Forget Rosé, How About A Glass Of Verdejo Instead

Summertime And The Living Is Verdeezy

This just in: In case you haven't noticed, summer is not gone just yet. The days are still long, and the nights are still lazy, filled with the sweet sound of air conditioners blasting, weekend retreats out of the city, to the beach or the lake are still a must, and watermelon sales are still on the rise. But if that isn't enough evidence to soothe your August soul, the real proof that we are still in the midst of the best season of all, is the amount of rosé that continues to fly off the shelves. But what if—gasp—you've somehow grown tired of the pink stuff? After all, it's probably been your main go-to ever since April, when the cherry blossoms, well, blossomed, and the temperature started to rise. You've lapped it up at every picnic, rooftop bbq, and after-work happy hour since. And now, three months later, you find yourself hankering for another option. Well, I know just the thing. Can you keep a secret? Can you change colors, and reach for the gold? And no, I'm not talking about buttery, or overly oaked Char, or cut grass meets cat piss Marlbourough Sauv Blanc. I'm not even speaking of brassy Pinot Grigio, or gulp, green apple-y Gruner. But what I am getting to is this...hang on. Wait for it. Get your wine key ready...Verdejo. Yes, Spain's answer to the inquisition. No. just kidding on that one. But seriously, Verdejo should be in the running as the perfect summer wine. At least it has to be in the conversation. Even just saying it makes you feel like you are laying in a hammock with the gentle trade winds blowing, ruffling your light cotton shirt, if, that is, you are even bothering to wear any kind of shirt at all. Here, let's all say it together: Ver-dej-o. Now, don't you feel better? And we haven't even tasted it yet.

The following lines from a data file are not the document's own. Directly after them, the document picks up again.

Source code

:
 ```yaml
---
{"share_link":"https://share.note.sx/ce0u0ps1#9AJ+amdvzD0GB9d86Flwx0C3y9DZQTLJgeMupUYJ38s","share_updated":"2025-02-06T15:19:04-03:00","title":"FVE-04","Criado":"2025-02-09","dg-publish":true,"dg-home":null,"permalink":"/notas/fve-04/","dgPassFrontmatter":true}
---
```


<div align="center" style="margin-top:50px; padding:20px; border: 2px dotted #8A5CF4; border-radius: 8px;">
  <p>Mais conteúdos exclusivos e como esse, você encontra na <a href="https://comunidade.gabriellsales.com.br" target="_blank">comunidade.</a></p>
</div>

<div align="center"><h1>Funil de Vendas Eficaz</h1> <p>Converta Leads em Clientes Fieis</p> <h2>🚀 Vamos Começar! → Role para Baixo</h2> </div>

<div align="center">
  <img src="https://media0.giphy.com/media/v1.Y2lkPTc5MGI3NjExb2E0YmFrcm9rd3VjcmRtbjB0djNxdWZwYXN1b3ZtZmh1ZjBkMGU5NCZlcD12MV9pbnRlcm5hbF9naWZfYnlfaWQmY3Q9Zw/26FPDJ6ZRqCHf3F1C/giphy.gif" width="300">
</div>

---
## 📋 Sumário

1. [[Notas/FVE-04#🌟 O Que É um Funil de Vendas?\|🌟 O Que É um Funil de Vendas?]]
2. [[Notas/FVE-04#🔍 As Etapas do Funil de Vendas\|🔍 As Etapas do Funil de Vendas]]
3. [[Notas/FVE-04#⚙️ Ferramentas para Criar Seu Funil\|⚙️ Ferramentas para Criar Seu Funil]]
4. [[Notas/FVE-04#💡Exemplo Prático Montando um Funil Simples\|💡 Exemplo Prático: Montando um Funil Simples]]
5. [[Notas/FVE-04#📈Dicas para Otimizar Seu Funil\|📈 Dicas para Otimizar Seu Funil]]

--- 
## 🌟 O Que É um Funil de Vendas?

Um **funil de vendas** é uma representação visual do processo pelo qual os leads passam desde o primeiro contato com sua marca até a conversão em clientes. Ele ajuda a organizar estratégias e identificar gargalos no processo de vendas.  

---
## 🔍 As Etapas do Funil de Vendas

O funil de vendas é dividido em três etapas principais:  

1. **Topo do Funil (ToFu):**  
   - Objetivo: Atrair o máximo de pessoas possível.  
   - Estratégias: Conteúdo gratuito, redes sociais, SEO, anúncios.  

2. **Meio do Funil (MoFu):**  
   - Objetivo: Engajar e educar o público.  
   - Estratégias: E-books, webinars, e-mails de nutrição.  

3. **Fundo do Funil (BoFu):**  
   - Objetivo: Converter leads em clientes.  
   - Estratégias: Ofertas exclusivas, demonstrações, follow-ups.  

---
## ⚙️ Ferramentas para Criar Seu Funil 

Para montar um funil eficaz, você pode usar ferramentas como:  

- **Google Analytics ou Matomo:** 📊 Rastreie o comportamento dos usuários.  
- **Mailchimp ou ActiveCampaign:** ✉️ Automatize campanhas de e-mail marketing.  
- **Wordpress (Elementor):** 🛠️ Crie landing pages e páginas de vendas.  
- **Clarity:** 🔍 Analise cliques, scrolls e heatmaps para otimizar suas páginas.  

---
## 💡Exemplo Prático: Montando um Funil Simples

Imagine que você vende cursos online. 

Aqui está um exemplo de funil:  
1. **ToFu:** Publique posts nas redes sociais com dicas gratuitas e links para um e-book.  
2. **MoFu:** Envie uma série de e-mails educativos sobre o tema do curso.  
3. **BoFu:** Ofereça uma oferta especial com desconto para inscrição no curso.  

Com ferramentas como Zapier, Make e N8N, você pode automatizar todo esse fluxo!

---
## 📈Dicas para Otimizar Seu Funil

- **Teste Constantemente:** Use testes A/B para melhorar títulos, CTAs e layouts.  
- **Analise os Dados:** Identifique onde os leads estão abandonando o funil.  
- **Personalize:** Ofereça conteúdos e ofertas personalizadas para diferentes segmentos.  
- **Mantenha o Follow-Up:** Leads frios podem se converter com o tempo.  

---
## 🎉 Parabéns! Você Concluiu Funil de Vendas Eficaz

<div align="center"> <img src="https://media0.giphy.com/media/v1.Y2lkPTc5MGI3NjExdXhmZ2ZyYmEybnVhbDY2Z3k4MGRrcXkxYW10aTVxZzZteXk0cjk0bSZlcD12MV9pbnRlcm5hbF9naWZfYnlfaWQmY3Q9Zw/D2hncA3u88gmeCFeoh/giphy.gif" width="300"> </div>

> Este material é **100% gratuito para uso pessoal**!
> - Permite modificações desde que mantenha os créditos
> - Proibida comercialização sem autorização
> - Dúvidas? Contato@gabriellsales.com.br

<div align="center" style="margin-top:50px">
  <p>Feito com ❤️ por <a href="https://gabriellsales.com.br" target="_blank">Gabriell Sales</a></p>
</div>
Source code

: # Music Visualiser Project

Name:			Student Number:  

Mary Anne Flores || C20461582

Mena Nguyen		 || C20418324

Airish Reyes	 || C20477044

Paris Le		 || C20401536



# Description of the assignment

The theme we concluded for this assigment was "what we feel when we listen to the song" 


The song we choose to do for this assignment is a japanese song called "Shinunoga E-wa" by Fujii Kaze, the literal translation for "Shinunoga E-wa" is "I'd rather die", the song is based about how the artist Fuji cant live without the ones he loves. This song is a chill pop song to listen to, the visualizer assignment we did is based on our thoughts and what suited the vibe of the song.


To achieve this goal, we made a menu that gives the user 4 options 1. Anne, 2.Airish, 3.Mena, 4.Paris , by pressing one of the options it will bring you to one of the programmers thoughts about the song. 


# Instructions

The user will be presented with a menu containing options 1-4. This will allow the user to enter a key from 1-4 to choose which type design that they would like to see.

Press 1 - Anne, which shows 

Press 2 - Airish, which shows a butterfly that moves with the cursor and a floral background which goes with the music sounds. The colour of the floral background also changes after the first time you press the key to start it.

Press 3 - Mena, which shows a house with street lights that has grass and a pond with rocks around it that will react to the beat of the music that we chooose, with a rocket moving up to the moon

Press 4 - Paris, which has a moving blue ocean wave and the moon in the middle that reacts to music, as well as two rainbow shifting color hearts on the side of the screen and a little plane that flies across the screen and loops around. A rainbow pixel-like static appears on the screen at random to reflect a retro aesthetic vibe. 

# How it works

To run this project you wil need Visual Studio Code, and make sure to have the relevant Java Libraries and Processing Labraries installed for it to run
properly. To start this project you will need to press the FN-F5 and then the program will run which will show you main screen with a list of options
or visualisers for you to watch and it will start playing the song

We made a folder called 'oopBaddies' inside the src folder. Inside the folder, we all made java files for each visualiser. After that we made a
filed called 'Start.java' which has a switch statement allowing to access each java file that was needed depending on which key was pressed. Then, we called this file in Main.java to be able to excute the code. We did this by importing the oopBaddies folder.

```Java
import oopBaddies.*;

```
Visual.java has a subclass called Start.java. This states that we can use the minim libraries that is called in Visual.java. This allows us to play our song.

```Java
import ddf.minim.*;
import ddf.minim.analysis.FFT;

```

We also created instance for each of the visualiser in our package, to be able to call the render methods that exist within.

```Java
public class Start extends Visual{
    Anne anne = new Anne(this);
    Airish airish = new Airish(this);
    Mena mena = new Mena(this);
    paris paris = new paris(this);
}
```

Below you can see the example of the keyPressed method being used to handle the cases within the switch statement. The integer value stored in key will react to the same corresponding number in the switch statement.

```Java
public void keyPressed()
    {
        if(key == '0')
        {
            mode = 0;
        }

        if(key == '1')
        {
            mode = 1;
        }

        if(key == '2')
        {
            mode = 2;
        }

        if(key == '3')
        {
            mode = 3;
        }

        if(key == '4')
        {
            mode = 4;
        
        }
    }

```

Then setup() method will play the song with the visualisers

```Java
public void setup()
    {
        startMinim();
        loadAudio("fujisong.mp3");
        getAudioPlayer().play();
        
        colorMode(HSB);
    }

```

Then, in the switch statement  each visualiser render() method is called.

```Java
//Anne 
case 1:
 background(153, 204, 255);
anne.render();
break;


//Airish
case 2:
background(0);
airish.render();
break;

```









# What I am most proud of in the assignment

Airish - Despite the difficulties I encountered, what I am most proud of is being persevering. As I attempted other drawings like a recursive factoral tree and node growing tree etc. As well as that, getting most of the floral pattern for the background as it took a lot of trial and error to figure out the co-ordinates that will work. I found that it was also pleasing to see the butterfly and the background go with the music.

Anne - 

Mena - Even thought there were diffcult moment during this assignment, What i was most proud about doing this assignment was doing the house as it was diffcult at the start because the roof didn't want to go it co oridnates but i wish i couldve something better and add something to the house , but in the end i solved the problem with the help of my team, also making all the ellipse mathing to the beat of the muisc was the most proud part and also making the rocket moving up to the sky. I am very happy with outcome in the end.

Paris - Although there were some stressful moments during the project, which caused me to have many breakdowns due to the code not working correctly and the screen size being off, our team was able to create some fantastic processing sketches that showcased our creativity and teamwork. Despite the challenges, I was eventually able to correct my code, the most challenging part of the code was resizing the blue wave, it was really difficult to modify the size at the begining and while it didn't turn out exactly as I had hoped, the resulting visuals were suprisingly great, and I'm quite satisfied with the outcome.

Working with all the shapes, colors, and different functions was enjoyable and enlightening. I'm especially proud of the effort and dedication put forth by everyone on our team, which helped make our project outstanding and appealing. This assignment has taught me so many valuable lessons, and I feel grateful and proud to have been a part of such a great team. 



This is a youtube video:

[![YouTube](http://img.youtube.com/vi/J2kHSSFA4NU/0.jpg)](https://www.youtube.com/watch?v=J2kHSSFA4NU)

Having originated in North Africa, Verdejo, as that aforementioned delightful name suggests, in reality is a grape varietal long associated with Spain. To be specific, the Rueda region, which is located northeast of Madrid, and has long been known to produce white wines using it as the main component. According to the Denominacion de Origen (DO), which is the controlling body that enforces the regulations set to ensure the origin, style, and quality of its wines, the guidelines stipulate that for a wine to officially be called a "Rueda," it must contain a minimum of 50% Verdejo grapes. Wines labeled "Rueda Verdejo" must contain a minimum of 85% Verdejo, though usually, most wines from there are comprised with 100% of the varietal. And for what it's worth, today, there are over 1,500 growers and 62 wineries in Rueda producing wines made from Verdejo. So there's that. Those numbers are nothing to Verdeeze at. All those winemakers surely have an inkling that they must be onto something. Refreshing that is. 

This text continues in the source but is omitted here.